**PROBLEM DETAILS**: For this exercise, return exactly the lines of the material below that begin at the one with "### 2. Hot Module Replacement" and stop after the one with "3. **Bundle Size**: Tree-shaking".

**DATA FOR THIS TASK**:
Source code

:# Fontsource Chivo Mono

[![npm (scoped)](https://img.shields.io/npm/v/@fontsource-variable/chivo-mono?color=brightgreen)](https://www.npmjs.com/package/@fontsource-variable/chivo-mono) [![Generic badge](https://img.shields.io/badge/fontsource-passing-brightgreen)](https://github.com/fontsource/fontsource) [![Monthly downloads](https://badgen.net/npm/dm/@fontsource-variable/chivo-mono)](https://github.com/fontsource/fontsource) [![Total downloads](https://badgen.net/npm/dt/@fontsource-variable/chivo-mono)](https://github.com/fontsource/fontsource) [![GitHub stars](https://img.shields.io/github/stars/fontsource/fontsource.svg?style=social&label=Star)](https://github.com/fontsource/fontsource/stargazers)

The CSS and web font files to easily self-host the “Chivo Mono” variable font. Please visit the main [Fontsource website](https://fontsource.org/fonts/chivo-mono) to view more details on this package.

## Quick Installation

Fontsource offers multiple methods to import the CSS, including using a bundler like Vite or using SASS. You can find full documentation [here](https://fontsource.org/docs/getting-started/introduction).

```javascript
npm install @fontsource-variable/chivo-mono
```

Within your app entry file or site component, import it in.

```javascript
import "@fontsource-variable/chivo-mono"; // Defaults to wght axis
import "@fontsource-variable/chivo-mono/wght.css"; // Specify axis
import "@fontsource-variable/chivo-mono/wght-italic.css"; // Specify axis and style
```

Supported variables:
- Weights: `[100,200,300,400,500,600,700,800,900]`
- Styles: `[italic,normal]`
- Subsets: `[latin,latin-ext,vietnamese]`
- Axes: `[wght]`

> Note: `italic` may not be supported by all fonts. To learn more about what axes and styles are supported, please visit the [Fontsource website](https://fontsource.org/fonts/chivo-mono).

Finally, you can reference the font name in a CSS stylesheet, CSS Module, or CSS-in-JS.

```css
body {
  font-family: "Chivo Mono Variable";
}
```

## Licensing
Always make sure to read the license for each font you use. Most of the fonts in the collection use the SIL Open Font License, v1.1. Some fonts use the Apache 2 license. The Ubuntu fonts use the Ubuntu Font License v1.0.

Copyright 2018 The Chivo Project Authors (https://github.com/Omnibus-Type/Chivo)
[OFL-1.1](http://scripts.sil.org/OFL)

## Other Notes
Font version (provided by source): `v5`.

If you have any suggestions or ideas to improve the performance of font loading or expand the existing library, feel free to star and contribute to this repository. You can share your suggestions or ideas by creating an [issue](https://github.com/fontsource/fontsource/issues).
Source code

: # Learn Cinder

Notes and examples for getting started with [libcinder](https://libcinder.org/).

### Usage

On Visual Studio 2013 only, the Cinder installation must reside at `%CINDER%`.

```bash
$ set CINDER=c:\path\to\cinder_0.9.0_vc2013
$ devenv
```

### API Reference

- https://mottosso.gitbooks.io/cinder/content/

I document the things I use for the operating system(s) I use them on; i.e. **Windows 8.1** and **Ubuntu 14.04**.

--

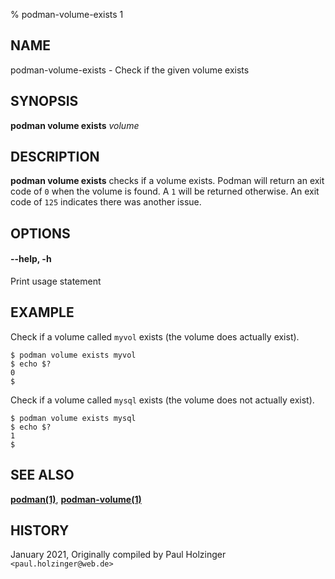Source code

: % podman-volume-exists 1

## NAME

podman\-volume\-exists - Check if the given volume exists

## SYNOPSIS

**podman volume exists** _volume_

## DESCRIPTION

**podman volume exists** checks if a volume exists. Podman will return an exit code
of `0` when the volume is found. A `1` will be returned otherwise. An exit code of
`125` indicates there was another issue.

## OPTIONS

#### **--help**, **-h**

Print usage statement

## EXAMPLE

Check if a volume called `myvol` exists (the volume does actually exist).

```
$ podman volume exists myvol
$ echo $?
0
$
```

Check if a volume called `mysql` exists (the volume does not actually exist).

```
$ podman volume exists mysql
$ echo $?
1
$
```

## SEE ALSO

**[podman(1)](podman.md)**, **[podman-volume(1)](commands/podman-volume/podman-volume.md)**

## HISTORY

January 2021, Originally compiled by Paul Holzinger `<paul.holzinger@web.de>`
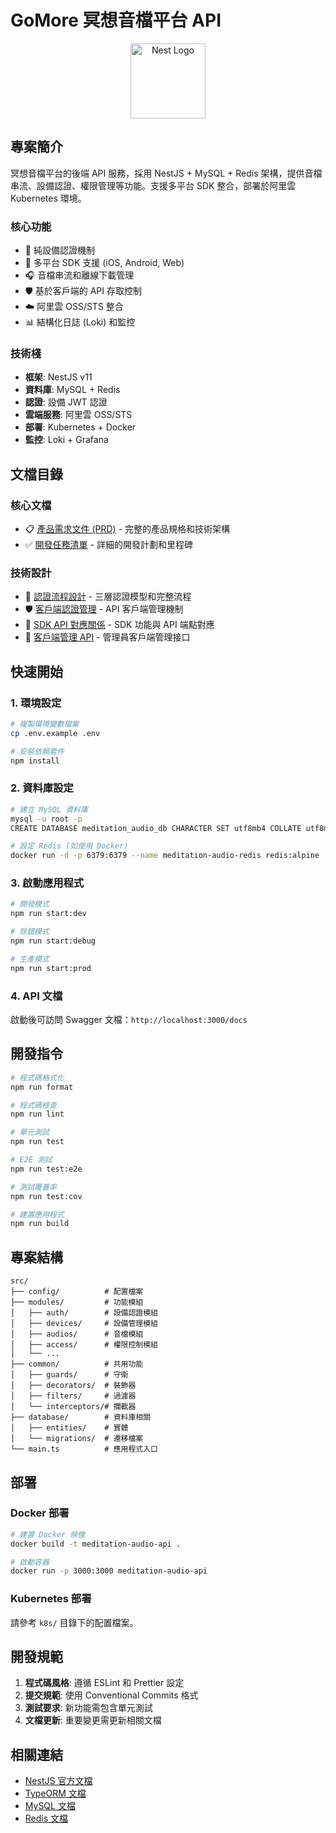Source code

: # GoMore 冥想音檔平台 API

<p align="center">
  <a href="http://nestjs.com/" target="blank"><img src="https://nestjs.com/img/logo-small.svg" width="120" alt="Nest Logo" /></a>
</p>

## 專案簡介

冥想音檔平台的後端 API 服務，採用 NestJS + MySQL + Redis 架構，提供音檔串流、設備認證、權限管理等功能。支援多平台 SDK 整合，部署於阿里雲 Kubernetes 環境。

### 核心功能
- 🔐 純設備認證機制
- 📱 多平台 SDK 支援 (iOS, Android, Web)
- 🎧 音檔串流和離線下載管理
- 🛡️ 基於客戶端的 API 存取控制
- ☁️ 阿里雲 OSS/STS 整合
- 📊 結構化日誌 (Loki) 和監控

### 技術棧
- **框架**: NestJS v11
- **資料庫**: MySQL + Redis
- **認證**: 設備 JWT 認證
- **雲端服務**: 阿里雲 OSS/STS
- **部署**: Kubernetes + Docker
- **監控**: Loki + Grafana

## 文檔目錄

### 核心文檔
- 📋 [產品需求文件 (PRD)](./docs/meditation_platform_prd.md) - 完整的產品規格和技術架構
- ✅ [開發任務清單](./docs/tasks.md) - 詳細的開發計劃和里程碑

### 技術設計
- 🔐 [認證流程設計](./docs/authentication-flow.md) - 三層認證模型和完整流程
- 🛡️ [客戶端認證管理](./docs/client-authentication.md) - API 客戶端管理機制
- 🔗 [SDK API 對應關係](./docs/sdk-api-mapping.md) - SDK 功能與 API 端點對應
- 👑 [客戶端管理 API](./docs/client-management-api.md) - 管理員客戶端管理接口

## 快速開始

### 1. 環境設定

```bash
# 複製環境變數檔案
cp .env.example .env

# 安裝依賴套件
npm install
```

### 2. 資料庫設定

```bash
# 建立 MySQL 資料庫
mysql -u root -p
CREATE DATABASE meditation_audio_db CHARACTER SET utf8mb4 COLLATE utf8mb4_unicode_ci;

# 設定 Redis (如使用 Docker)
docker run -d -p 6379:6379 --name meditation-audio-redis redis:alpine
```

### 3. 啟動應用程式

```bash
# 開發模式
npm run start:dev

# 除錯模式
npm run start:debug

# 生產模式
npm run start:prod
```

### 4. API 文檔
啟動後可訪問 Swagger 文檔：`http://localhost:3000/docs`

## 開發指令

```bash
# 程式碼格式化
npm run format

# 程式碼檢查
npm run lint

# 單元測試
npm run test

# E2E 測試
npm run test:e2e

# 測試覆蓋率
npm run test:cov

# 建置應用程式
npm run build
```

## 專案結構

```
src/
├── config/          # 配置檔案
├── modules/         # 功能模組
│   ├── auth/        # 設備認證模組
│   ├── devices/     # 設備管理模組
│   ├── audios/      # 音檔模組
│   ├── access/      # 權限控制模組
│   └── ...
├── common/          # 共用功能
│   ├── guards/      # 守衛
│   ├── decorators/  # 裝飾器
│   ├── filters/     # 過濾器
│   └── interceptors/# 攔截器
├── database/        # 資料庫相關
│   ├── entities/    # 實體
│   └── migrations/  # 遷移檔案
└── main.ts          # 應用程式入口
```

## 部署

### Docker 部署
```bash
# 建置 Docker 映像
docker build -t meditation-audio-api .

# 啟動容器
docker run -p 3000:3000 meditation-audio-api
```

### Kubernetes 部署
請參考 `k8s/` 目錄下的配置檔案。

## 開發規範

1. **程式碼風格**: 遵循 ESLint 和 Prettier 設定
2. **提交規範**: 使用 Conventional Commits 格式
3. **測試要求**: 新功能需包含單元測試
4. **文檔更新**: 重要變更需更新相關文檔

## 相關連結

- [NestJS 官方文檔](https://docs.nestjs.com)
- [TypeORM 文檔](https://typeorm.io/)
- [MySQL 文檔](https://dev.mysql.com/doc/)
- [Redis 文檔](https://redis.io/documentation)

* * *

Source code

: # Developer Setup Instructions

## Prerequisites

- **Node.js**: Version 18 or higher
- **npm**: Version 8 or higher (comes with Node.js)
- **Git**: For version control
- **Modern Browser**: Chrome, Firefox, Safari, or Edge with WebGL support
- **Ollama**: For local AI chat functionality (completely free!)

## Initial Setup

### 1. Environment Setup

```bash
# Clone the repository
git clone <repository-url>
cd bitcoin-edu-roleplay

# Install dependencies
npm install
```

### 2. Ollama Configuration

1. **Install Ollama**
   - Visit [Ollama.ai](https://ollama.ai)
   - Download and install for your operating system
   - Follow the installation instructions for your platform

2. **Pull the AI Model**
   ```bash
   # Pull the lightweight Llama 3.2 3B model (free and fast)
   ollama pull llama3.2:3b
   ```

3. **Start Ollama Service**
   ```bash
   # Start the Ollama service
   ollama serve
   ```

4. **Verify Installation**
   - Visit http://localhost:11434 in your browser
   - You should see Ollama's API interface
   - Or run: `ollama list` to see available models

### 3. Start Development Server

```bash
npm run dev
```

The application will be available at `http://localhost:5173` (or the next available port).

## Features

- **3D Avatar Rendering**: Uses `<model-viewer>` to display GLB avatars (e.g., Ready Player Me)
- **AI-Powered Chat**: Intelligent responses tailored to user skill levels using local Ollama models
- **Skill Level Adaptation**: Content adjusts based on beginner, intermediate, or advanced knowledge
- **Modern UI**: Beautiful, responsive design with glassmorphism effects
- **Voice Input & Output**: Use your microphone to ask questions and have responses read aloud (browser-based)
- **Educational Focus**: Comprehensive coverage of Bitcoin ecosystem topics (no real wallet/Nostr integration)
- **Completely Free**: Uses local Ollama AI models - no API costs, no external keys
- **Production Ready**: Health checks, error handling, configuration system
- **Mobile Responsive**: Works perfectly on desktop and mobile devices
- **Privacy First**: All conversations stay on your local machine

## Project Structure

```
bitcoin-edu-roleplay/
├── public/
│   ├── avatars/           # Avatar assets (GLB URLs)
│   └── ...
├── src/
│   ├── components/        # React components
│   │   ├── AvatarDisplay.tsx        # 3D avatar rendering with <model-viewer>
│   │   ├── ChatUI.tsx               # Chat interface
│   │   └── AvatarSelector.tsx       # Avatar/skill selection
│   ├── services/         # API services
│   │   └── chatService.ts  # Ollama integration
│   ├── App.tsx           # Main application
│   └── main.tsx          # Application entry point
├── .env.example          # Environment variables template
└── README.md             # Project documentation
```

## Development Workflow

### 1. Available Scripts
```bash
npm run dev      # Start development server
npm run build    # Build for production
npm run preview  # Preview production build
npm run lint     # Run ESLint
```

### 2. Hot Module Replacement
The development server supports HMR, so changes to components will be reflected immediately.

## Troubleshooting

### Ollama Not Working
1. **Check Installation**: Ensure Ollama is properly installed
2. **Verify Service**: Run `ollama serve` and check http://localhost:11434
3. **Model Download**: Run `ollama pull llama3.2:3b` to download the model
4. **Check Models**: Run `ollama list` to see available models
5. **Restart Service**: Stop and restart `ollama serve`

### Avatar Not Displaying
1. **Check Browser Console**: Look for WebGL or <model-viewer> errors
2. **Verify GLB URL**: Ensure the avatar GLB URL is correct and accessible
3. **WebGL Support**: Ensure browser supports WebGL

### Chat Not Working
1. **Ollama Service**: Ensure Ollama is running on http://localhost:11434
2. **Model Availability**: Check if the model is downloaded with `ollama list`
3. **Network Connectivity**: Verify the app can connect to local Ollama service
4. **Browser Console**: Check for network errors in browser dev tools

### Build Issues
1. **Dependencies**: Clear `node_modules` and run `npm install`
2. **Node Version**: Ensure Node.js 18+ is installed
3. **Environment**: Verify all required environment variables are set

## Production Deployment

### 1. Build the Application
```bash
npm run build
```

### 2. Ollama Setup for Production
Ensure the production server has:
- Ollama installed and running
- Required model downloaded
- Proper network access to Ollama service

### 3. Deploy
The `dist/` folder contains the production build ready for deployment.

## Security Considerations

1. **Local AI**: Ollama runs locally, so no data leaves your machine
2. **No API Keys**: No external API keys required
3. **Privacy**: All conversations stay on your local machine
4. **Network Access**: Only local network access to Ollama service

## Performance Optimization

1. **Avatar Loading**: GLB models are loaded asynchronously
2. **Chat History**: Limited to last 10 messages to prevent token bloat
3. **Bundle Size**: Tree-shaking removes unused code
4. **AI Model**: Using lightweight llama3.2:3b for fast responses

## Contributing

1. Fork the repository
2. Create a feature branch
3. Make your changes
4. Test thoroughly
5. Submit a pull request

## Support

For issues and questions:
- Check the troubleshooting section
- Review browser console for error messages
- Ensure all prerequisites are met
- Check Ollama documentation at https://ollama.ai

**SOLUTION**:
### 2. Hot Module Replacement
The development server supports HMR, so changes to components will be reflected immediately.

## Troubleshooting

### Ollama Not Working
1. **Check Installation**: Ensure Ollama is properly installed
2. **Verify Service**: Run `ollama serve` and check http://localhost:11434
3. **Model Download**: Run `ollama pull llama3.2:3b` to download the model
4. **Check Models**: Run `ollama list` to see available models
5. **Restart Service**: Stop and restart `ollama serve`

### Avatar Not Displaying
1. **Check Browser Console**: Look for WebGL or <model-viewer> errors
2. **Verify GLB URL**: Ensure the avatar GLB URL is correct and accessible
3. **WebGL Support**: Ensure browser supports WebGL

### Chat Not Working
1. **Ollama Service**: Ensure Ollama is running on http://localhost:11434
2. **Model Availability**: Check if the model is downloaded with `ollama list`
3. **Network Connectivity**: Verify the app can connect to local Ollama service
4. **Browser Console**: Check for network errors in browser dev tools

### Build Issues
1. **Dependencies**: Clear `node_modules` and run `npm install`
2. **Node Version**: Ensure Node.js 18+ is installed
3. **Environment**: Verify all required environment variables are set

## Production Deployment

### 1. Build the Application
```bash
npm run build
```

### 2. Ollama Setup for Production
Ensure the production server has:
- Ollama installed and running
- Required model downloaded
- Proper network access to Ollama service

### 3. Deploy
The `dist/` folder contains the production build ready for deployment.

## Security Considerations

1. **Local AI**: Ollama runs locally, so no data leaves your machine
2. **No API Keys**: No external API keys required
3. **Privacy**: All conversations stay on your local machine
4. **Network Access**: Only local network access to Ollama service

## Performance Optimization

1. **Avatar Loading**: GLB models are loaded asynchronously
2. **Chat History**: Limited to last 10 messages to prevent token bloat
3. **Bundle Size**: Tree-shaking removes unused code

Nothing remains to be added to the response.